▸ Data section
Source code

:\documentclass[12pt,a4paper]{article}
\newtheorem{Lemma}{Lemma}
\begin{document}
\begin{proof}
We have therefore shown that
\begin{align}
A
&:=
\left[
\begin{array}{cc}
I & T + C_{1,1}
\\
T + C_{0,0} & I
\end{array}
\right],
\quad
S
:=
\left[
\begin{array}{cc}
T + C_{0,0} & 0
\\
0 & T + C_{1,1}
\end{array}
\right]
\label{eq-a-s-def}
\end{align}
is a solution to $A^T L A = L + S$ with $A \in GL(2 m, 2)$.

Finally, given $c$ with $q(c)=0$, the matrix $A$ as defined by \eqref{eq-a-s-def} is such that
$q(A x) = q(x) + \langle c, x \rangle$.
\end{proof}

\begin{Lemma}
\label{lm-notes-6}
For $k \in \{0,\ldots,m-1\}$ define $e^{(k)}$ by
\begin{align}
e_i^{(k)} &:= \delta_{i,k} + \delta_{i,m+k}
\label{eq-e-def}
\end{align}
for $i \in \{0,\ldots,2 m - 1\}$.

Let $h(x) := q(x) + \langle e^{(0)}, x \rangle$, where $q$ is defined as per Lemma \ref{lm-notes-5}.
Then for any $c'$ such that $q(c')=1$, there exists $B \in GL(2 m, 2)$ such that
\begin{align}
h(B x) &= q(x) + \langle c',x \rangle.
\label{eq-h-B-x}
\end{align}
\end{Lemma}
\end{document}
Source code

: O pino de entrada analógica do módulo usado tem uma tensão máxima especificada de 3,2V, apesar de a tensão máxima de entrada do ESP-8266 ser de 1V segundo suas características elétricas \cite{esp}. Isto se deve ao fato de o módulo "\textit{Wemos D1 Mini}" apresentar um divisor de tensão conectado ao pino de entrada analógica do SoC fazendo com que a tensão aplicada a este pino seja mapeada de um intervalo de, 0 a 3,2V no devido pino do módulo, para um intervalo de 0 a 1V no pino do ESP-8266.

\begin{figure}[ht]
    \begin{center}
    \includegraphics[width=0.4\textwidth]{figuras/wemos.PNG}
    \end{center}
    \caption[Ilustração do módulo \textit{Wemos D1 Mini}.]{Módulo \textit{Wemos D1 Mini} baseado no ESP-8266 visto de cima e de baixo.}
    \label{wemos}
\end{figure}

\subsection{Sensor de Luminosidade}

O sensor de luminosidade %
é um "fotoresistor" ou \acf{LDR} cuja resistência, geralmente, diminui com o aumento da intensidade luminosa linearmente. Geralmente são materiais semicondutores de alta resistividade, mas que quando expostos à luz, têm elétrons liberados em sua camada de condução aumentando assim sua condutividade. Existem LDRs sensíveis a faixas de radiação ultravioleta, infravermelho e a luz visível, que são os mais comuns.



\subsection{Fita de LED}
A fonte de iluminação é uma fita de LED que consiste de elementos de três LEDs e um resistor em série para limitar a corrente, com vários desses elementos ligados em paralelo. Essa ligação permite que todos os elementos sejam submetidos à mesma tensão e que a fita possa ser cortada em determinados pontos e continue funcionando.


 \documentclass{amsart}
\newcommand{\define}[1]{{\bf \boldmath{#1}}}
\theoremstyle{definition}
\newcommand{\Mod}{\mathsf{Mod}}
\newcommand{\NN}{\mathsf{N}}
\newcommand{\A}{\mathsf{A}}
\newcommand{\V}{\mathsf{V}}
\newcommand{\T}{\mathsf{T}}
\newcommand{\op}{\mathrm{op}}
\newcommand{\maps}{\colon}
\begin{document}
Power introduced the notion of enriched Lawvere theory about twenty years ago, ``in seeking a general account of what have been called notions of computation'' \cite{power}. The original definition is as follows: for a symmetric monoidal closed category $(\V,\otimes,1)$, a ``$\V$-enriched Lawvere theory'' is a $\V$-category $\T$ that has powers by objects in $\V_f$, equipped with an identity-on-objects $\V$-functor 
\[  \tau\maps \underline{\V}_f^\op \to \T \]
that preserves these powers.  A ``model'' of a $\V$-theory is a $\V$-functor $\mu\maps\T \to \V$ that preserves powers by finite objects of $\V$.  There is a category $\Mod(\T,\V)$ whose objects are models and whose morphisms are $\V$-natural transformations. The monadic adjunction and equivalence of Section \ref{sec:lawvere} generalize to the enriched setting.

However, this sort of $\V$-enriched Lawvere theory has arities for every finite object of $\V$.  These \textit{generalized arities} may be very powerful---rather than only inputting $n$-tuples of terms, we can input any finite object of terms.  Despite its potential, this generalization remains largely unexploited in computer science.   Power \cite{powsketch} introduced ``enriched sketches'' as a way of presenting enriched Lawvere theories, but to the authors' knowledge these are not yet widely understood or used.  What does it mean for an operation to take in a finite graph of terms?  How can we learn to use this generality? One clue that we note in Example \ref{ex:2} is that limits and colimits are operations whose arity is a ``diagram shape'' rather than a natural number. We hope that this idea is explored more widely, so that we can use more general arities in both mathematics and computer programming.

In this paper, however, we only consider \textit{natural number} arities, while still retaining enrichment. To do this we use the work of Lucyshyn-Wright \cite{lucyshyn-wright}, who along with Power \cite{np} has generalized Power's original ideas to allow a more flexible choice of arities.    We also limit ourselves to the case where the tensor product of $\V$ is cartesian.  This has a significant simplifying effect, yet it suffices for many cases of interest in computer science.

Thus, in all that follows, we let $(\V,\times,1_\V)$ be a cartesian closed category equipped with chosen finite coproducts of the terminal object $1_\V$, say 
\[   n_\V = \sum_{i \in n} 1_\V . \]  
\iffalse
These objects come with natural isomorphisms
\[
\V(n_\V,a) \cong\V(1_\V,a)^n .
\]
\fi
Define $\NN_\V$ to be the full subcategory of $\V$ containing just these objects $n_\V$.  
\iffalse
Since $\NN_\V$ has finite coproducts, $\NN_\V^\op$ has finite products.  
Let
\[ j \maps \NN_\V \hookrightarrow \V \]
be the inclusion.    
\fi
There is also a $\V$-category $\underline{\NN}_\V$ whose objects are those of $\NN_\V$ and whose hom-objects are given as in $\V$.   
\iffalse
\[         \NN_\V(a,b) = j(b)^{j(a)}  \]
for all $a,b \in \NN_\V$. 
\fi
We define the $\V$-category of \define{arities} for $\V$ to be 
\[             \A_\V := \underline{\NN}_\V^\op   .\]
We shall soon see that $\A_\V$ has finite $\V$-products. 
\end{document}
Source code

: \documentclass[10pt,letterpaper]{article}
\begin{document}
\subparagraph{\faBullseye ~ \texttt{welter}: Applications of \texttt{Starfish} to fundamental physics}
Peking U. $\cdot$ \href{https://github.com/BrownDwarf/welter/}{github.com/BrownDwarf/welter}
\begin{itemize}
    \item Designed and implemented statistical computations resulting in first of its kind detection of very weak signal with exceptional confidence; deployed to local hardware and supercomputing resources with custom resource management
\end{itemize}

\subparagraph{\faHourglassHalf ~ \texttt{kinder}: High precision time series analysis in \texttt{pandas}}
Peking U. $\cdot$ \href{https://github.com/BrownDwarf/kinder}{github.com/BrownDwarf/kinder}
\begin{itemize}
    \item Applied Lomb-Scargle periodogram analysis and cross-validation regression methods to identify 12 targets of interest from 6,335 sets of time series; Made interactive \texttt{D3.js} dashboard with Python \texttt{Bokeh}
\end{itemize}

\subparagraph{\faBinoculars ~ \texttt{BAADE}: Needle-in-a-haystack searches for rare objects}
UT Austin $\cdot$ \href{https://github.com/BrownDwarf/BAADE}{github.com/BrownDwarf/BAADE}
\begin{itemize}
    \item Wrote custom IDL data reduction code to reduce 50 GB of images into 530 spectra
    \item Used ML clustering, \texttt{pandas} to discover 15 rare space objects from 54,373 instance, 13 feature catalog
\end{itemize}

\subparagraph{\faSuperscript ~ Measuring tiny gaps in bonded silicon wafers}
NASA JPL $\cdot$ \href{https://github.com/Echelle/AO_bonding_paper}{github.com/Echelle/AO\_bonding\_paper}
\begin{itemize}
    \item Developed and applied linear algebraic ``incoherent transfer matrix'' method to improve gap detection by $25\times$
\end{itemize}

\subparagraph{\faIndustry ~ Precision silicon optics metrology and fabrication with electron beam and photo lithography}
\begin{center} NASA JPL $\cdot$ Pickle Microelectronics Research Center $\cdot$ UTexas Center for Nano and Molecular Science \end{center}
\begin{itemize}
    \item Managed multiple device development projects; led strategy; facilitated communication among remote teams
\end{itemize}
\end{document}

▸ Task to complete
Scan the entries for lines holding the string "rangle", then copy every one of them.

▸ Output of the task
$q(A x) = q(x) + \langle c, x \rangle$.
Let $h(x) := q(x) + \langle e^{(0)}, x \rangle$, where $q$ is defined as per Lemma \ref{lm-notes-5}.
h(B x) &= q(x) + \langle c',x \rangle.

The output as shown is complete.